Today, turkey numbers are booming, right along with the number of hunters pursuing them. That means for the do-it-yourselfers, there are more birds to make mistakes with. Even better, however, there’s a plethora of good information on how to take up the sport of turkey hunting, putting you on the fast track to success.
In terms of general how-to knowledge, your best option is to read magazines and books. Magazines provide small snapshots of information. If you want the whole picture, books are a better option.

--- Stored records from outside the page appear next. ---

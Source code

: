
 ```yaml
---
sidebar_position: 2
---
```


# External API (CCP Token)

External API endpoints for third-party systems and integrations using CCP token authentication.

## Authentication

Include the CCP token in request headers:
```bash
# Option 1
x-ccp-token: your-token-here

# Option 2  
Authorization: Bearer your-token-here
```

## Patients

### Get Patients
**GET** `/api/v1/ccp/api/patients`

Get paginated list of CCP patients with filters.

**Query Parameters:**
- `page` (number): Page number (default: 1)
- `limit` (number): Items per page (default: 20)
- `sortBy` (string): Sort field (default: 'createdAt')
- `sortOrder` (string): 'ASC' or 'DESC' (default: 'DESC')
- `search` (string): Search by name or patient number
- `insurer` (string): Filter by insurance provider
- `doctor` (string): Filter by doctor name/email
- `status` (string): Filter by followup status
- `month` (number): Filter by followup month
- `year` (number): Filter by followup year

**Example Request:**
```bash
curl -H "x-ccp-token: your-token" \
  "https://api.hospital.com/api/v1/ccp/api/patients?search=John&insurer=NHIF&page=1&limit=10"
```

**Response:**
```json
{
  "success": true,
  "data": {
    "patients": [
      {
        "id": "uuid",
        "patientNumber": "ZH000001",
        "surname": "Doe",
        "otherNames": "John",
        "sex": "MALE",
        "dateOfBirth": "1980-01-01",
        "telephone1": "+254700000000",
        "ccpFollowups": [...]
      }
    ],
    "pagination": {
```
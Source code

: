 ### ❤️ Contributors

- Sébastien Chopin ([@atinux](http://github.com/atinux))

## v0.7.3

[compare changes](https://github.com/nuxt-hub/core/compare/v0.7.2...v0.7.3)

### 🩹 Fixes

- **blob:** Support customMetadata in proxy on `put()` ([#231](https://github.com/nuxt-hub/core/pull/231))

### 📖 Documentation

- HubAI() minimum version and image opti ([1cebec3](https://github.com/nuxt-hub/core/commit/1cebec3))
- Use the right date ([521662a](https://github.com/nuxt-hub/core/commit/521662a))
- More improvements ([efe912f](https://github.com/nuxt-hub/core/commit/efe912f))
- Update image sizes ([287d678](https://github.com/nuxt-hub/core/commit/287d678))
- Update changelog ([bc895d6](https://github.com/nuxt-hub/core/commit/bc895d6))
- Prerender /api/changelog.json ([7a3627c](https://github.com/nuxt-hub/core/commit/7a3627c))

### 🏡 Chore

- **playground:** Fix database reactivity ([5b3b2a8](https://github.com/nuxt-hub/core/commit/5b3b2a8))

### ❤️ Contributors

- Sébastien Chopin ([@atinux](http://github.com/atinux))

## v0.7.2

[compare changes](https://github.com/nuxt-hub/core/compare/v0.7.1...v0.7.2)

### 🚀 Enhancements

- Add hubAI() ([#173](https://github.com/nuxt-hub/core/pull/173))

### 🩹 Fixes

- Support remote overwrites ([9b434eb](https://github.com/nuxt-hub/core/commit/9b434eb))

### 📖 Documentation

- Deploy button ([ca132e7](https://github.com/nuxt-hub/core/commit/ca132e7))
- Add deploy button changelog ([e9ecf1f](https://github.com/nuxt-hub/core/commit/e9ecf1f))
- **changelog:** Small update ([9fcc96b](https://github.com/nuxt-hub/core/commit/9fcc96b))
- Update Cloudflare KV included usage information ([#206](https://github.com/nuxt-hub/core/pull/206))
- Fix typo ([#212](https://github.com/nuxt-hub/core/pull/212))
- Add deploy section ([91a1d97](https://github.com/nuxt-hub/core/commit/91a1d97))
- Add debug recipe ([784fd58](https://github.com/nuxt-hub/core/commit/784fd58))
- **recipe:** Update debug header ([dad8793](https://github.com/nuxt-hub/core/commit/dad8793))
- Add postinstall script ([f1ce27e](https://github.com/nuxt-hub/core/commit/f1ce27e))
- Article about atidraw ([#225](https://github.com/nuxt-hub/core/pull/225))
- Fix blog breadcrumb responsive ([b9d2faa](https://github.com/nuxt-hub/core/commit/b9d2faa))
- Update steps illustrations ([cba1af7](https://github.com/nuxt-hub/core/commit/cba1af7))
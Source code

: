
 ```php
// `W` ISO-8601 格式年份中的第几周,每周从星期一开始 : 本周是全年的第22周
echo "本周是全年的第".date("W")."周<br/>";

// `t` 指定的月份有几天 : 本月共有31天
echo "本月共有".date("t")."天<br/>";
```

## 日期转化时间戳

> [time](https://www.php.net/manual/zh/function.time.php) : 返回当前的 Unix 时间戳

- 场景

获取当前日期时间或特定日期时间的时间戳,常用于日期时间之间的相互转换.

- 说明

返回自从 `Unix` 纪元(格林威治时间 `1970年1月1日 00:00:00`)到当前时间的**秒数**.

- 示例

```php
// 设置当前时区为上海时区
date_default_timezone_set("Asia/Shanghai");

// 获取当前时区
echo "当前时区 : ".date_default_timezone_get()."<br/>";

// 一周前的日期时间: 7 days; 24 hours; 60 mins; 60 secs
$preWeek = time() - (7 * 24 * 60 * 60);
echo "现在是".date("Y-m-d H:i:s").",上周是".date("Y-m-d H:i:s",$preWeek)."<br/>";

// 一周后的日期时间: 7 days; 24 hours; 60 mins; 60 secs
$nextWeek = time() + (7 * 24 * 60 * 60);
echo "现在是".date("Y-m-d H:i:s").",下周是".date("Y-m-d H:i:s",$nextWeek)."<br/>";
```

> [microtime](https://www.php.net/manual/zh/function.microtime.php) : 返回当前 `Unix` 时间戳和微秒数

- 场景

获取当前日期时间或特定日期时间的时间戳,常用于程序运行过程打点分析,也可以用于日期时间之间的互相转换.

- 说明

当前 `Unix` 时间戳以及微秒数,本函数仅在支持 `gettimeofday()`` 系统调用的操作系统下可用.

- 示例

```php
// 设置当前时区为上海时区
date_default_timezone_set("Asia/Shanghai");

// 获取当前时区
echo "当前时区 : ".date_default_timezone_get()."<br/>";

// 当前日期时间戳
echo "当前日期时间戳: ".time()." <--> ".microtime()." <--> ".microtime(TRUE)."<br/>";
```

Books can give you more comprehensive and in-depth information on the “how-tos” of turkey hunting. Several recent examples include Ray Eye’s Practical Turkey Hunting Strategies, my own New England Turkey Hunting: Strategies for Success (shameless plug), and Jim Casada’s Innovative Turkey Hunting. Eye’s book is aimed squarely at the beginner. Mine fits somewhere in the middle, and while it’s directed toward one region in the country, the tips are useful anywhere turkeys exist. While directed more toward the experienced hunter, Casada’s book has plenty for the beginner, as well.
In this high-tech age of short attention spans, there’s even some great electronic media to help smooth out your learning curve. In their Mastering the Art series, Primos has videos on friction calling and mouth calling, and a new DVD Guide To Spring Turkey Hunting.
Quaker Boy has two vhs/dvds: Beginner’s Mouth Callin’ and Beginner’s Friction Calling and an audio CD, Talkin’ to Spring Gobblers. H.S. Strut has an instructional DVD, Mouth Calling 101; and M.A.D. Calls has a CD called Masters of the Sound. One track is instructions from several national calling champions, and the other is the real masters, the turkeys themselves. Last but not least are two CDs from NWTF, Spittin’ Feathers I and II. Each feature live recordings of real wild turkeys.
With all that information, you can amass enough knowledge to hit the woods with confidence this spring. Still, there’s no substitute for experience. And nothing teaches better than trial and error.